ASSIGNED TASK. Would you return the lines that run from the start of the data below to the line with "De onzekerheid dat", both included, exactly as written and without pictures?
□ □ □ □ □ □ □
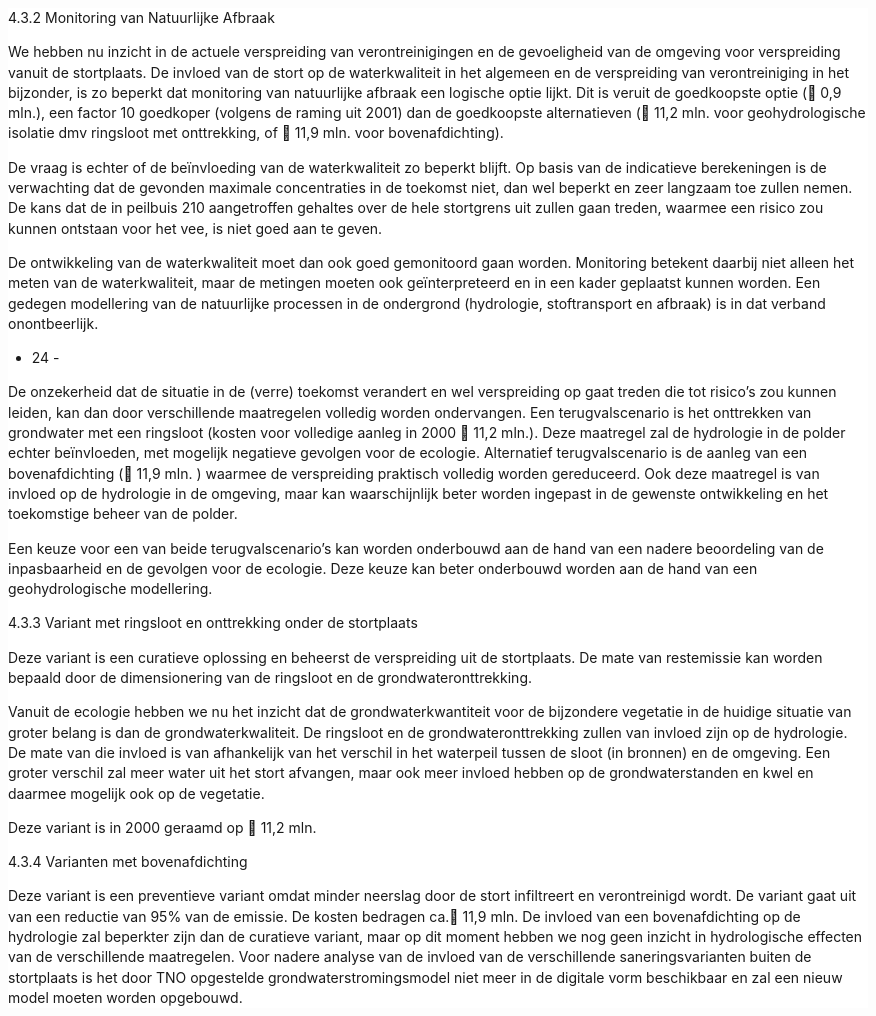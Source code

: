 4.3.2 Monitoring van Natuurlijke Afbraak 

 We hebben nu inzicht in de actuele verspreiding van verontreinigingen en de gevoeligheid van de omgeving voor verspreiding vanuit de stortplaats. De invloed van de stort op de waterkwaliteit in het algemeen en de verspreiding van verontreiniging in het bijzonder, is zo beperkt dat monitoring van natuurlijke afbraak een logische optie lijkt. Dit is veruit de goedkoopste optie ( 0,9 mln.), een factor 10 goedkoper (volgens de raming uit 2001) dan de goedkoopste alternatieven ( 11,2 mln. voor geohydrologische isolatie dmv ringsloot met onttrekking, of  11,9 mln. voor bovenafdichting). 

 De vraag is echter of de beïnvloeding van de waterkwaliteit zo beperkt blijft. Op basis van de indicatieve berekeningen is de verwachting dat de gevonden maximale concentraties in de toekomst niet, dan wel beperkt en zeer langzaam toe zullen nemen. De kans dat de in peilbuis 210 aangetroffen gehaltes over de hele stortgrens uit zullen gaan treden, waarmee een risico zou kunnen ontstaan voor het vee, is niet goed aan te geven. 

 De ontwikkeling van de waterkwaliteit moet dan ook goed gemonitoord gaan worden. Monitoring betekent daarbij niet alleen het meten van de waterkwaliteit, maar de metingen moeten ook geïnterpreteerd en in een kader geplaatst kunnen worden. Een gedegen modellering van de natuurlijke processen in de ondergrond (hydrologie, stoftransport en afbraak) is in dat verband onontbeerlijk. 


- 24 - 

 De onzekerheid dat de situatie in de (verre) toekomst verandert en wel verspreiding op gaat treden die tot risico’s zou kunnen leiden, kan dan door verschillende maatregelen volledig worden ondervangen. Een terugvalscenario is het onttrekken van grondwater met een ringsloot (kosten voor volledige aanleg in 2000  11,2 mln.). Deze maatregel zal de hydrologie in de polder echter beïnvloeden, met mogelijk negatieve gevolgen voor de ecologie. Alternatief terugvalscenario is de aanleg van een bovenafdichting ( 11,9 mln. ) waarmee de verspreiding praktisch volledig worden gereduceerd. Ook deze maatregel is van invloed op de hydrologie in de omgeving, maar kan waarschijnlijk beter worden ingepast in de gewenste ontwikkeling en het toekomstige beheer van de polder. 

 Een keuze voor een van beide terugvalscenario’s kan worden onderbouwd aan de hand van een nadere beoordeling van de inpasbaarheid en de gevolgen voor de ecologie. Deze keuze kan beter onderbouwd worden aan de hand van een geohydrologische modellering. 

4.3.3 Variant met ringsloot en onttrekking onder de stortplaats 

 Deze variant is een curatieve oplossing en beheerst de verspreiding uit de stortplaats. De mate van restemissie kan worden bepaald door de dimensionering van de ringsloot en de grondwateronttrekking. 

 Vanuit de ecologie hebben we nu het inzicht dat de grondwaterkwantiteit voor de bijzondere vegetatie in de huidige situatie van groter belang is dan de grondwaterkwaliteit. De ringsloot en de grondwateronttrekking zullen van invloed zijn op de hydrologie. De mate van die invloed is van afhankelijk van het verschil in het waterpeil tussen de sloot (in bronnen) en de omgeving. Een groter verschil zal meer water uit het stort afvangen, maar ook meer invloed hebben op de grondwaterstanden en kwel en daarmee mogelijk ook op de vegetatie. 

 Deze variant is in 2000 geraamd op  11,2 mln. 

4.3.4 Varianten met bovenafdichting 

 Deze variant is een preventieve variant omdat minder neerslag door de stort infiltreert en verontreinigd wordt. De variant gaat uit van een reductie van 95% van de emissie. De kosten bedragen ca. 11,9 mln. De invloed van een bovenafdichting op de hydrologie zal beperkter zijn dan de curatieve variant, maar op dit moment hebben we nog geen inzicht in hydrologische effecten van de verschillende maatregelen. Voor nadere analyse van de invloed van de verschillende saneringsvarianten buiten de stortplaats is het door TNO opgestelde grondwaterstromingsmodel niet meer in de digitale vorm beschikbaar en zal een nieuw model moeten worden opgebouwd.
□ □ □ □ □ □ □
EXPECTED OUTPUT.
Source code

: 4.3.2 Monitoring van Natuurlijke Afbraak 

 We hebben nu inzicht in de actuele verspreiding van verontreinigingen en de gevoeligheid van de omgeving voor verspreiding vanuit de stortplaats. De invloed van de stort op de waterkwaliteit in het algemeen en de verspreiding van verontreiniging in het bijzonder, is zo beperkt dat monitoring van natuurlijke afbraak een logische optie lijkt. Dit is veruit de goedkoopste optie ( 0,9 mln.), een factor 10 goedkoper (volgens de raming uit 2001) dan de goedkoopste alternatieven ( 11,2 mln. voor geohydrologische isolatie dmv ringsloot met onttrekking, of  11,9 mln. voor bovenafdichting). 

 De vraag is echter of de beïnvloeding van de waterkwaliteit zo beperkt blijft. Op basis van de indicatieve berekeningen is de verwachting dat de gevonden maximale concentraties in de toekomst niet, dan wel beperkt en zeer langzaam toe zullen nemen. De kans dat de in peilbuis 210 aangetroffen gehaltes over de hele stortgrens uit zullen gaan treden, waarmee een risico zou kunnen ontstaan voor het vee, is niet goed aan te geven. 

 De ontwikkeling van de waterkwaliteit moet dan ook goed gemonitoord gaan worden. Monitoring betekent daarbij niet alleen het meten van de waterkwaliteit, maar de metingen moeten ook geïnterpreteerd en in een kader geplaatst kunnen worden. Een gedegen modellering van de natuurlijke processen in de ondergrond (hydrologie, stoftransport en afbraak) is in dat verband onontbeerlijk. 


- 24 - 

 De onzekerheid dat de situatie in de (verre) toekomst verandert en wel verspreiding op gaat treden die tot risico’s zou kunnen leiden, kan dan door verschillende maatregelen volledig worden ondervangen. Een terugvalscenario is het onttrekken van grondwater met een ringsloot (kosten voor volledige aanleg in 2000  11,2 mln.). Deze maatregel zal de hydrologie in de polder echter beïnvloeden, met mogelijk negatieve gevolgen voor de ecologie. Alternatief terugvalscenario is de aanleg van een bovenafdichting ( 11,9 mln. ) waarmee de verspreiding praktisch volledig worden gereduceerd. Ook deze maatregel is van invloed op de hydrologie in de omgeving, maar kan waarschijnlijk beter worden ingepast in de gewenste ontwikkeling en het toekomstige beheer van de polder. 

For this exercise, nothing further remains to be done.